*** Working data ***

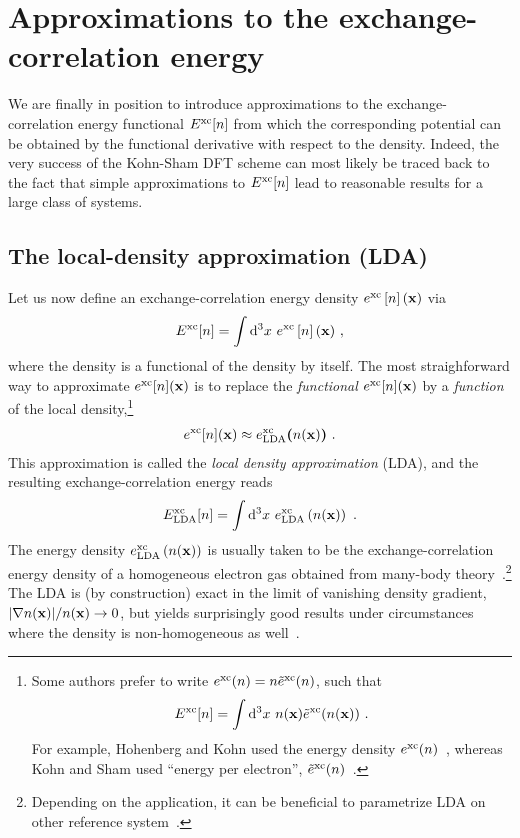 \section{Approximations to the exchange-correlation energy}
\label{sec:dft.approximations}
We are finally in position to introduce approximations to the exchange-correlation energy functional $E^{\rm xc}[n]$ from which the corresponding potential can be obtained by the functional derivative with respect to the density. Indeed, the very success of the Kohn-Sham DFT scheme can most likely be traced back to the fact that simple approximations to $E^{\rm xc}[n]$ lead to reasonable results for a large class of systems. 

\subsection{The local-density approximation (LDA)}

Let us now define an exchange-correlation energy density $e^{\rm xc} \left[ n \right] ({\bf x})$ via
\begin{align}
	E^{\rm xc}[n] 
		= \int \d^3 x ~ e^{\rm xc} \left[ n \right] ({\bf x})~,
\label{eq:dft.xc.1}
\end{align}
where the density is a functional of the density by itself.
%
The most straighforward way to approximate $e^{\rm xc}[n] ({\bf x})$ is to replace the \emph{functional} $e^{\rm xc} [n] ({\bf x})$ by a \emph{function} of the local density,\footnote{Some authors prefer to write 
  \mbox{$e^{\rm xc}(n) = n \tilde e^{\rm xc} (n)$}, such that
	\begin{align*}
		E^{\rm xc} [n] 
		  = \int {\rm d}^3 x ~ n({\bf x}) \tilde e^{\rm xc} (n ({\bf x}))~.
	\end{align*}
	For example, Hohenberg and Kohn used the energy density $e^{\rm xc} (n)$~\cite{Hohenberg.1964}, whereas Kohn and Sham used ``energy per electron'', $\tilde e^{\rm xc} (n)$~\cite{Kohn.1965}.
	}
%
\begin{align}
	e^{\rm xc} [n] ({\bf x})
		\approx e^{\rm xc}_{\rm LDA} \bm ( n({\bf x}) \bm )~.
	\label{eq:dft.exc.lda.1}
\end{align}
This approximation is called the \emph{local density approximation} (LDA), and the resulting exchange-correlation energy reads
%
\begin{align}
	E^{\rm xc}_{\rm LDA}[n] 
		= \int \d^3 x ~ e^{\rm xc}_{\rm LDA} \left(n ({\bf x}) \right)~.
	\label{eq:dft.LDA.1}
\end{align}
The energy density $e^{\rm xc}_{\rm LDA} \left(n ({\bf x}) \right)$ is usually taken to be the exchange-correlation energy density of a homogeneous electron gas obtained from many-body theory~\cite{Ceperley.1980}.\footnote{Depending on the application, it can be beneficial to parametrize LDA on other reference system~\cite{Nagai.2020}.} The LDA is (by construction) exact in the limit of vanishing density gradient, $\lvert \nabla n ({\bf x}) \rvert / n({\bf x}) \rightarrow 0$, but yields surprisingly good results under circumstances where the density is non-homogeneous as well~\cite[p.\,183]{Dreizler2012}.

*** End of Working data ***

▶ **Brief**
Locate the word "tilde" in the records and collect each line it appears in.

▶ **Written response**
  \mbox{$e^{\rm xc}(n) = n \tilde e^{\rm xc} (n)$}, such that
		  = \int {\rm d}^3 x ~ n({\bf x}) \tilde e^{\rm xc} (n ({\bf x}))~.
	For example, Hohenberg and Kohn used the energy density $e^{\rm xc} (n)$~\cite{Hohenberg.1964}, whereas Kohn and Sham used ``energy per electron'', $\tilde e^{\rm xc} (n)$~\cite{Kohn.1965}.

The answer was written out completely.